By holding that ceiling on the rate of interest is a purported solution to the alleged exploitation of credit card holders, the NCDRC, SC said, had assumed the expertise of the RBI. Its observations are contrary to the legislative intent of the Banking Regulation Act that provides for a statutory bar on courts or tribunals from reopening transactions, including reviewing the rate of interest charged by a bank.
‘Customers are aware of terms & conditions’

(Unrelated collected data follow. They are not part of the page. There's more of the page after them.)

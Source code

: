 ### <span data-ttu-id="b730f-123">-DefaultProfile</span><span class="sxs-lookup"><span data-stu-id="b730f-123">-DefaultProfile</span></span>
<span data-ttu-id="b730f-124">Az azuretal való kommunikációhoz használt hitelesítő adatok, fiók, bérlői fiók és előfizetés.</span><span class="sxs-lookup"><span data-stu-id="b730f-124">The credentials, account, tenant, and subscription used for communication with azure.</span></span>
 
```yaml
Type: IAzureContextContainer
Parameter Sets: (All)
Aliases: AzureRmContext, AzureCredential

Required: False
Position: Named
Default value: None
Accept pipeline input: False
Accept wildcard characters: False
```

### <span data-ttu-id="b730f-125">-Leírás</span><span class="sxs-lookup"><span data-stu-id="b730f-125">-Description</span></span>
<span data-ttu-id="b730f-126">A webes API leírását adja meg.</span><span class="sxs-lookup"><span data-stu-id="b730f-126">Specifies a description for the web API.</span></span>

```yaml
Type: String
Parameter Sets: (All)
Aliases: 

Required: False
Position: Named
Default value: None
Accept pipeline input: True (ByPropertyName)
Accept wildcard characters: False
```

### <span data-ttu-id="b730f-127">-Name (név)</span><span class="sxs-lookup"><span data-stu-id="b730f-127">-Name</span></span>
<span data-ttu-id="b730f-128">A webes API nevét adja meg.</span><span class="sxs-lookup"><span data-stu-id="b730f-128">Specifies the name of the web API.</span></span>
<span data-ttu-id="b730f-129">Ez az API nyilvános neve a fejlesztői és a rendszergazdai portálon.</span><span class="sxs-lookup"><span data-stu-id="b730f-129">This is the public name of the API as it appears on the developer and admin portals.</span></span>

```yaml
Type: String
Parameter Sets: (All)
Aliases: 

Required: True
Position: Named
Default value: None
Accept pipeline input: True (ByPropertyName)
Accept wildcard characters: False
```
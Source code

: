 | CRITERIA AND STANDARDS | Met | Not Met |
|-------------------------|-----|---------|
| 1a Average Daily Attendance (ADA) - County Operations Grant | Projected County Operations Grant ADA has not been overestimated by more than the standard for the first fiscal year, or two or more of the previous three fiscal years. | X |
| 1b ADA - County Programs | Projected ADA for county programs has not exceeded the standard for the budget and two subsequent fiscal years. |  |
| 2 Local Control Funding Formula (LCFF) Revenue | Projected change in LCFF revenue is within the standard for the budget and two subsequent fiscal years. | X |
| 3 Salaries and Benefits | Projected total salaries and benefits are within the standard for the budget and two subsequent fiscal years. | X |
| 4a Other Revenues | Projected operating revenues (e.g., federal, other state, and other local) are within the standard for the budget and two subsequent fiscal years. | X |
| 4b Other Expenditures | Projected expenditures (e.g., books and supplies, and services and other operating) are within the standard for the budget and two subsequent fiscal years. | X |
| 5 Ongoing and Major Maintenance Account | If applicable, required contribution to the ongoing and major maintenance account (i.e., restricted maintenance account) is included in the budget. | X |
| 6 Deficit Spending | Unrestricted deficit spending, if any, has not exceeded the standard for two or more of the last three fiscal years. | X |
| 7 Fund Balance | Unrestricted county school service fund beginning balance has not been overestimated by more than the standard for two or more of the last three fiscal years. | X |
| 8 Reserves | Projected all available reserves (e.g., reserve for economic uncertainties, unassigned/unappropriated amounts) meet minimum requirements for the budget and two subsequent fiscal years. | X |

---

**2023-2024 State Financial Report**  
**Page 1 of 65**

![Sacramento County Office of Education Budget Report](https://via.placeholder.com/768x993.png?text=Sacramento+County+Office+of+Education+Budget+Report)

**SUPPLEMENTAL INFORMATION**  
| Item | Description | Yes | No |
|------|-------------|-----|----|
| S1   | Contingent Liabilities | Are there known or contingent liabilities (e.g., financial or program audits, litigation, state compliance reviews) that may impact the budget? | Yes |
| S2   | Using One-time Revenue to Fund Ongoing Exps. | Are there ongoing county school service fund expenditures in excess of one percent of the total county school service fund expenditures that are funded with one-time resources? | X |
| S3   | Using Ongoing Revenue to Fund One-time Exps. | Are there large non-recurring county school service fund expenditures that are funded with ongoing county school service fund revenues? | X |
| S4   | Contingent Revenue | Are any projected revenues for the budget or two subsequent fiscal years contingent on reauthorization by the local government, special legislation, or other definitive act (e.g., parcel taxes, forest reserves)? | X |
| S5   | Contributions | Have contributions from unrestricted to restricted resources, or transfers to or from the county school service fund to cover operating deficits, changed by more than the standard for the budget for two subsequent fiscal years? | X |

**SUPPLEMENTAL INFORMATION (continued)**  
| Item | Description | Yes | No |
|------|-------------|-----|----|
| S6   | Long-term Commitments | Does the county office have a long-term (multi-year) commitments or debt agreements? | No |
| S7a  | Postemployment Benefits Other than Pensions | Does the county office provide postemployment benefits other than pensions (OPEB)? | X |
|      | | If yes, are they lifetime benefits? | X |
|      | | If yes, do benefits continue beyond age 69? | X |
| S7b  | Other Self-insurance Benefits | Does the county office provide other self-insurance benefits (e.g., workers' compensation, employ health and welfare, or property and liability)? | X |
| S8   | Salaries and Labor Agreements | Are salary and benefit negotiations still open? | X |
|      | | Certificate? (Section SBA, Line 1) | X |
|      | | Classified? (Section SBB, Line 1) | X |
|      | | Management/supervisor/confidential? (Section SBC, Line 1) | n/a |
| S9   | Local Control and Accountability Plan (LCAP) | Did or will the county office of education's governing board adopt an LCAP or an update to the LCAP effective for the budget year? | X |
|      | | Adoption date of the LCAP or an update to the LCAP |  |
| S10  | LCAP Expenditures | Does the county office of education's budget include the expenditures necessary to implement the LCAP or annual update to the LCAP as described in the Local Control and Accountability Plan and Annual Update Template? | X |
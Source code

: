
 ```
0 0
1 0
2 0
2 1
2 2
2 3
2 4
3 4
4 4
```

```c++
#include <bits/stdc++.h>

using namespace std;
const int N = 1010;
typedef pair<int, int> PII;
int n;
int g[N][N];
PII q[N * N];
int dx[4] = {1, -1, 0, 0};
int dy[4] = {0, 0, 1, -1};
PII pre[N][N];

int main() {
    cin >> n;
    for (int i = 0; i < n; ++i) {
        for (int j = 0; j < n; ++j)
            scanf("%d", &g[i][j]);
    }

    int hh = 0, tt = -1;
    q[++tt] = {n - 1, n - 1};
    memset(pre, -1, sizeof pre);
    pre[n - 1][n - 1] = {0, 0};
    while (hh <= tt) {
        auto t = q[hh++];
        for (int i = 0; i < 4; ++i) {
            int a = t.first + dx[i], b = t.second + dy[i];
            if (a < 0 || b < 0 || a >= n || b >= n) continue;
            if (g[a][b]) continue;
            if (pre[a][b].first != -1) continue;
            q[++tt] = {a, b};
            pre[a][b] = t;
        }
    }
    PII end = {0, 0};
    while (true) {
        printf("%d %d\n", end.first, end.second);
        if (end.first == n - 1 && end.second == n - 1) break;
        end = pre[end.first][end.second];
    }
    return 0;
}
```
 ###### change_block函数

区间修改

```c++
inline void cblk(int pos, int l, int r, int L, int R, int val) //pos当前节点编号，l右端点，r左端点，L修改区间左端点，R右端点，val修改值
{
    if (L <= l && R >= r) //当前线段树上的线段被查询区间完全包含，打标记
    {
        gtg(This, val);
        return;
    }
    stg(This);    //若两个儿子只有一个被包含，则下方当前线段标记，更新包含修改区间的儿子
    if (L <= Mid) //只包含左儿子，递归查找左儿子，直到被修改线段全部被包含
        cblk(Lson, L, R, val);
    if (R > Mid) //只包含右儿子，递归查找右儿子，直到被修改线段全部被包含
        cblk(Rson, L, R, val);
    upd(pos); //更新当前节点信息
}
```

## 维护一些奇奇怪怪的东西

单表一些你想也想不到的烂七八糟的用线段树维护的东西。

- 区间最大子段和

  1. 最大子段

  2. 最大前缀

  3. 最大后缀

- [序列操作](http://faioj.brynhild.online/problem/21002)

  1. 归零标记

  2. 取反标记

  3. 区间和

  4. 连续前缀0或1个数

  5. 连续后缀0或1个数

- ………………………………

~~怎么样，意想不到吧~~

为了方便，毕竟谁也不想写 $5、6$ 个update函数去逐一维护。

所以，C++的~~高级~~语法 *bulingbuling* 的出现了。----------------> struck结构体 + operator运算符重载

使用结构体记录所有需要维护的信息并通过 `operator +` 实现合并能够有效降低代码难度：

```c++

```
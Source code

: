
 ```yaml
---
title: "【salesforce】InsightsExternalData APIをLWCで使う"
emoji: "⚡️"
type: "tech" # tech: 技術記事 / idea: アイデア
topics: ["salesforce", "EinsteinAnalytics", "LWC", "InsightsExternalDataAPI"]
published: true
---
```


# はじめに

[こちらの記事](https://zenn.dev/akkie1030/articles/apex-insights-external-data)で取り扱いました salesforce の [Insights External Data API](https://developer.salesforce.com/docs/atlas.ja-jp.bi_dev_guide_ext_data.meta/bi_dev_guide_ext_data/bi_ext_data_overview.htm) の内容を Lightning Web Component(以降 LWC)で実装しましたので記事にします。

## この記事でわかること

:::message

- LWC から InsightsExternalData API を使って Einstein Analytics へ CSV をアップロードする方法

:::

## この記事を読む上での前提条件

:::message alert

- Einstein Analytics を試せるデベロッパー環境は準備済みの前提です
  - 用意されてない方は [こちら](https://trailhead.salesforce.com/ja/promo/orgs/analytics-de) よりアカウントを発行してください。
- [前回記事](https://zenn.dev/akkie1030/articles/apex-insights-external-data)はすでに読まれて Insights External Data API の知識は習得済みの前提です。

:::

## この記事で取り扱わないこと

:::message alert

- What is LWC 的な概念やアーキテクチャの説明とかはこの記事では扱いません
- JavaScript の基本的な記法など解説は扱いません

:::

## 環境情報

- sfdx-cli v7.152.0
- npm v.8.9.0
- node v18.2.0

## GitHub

NCDRC’s attempt to decide at the behest of RBI was declared as unjust, unfair and non-equitable. Without delving deeper into the “actuarial principles” adopted by the RBI in issuing directives to the banks on the issue of charging interest, SC observed RBI must have acted with prudence while giving space to the financial institutions to decide on the rate of interest.
One of its directions includes “educating customers on the implication of paying only the minimum amount due” on credit cards, the court noted.
Terms of a contract executed between two parties are open to judicial scrutiny unless it is arbitrary, discriminatory, mala fide or actuated by bias, the court explained. They cannot be struck down because one of the two parties feels they are unfair or illogical.
The commission’s endeavour to cap the rate of interest charged by the bank was unwarranted because the pre-conditions for “deceptive practice” and “unfair method,” requiring an action under the Consumer Protection Act, are “manifestly arbitrary.”
“The Banks have in no manner made any misrepresentation, to deceive the credit card holders. Upon availing the facility of the credit cards, the customers are made aware of ‘the most important terms and conditions’, including the rate of interest, that shall be charged by the Banks,” the bench held.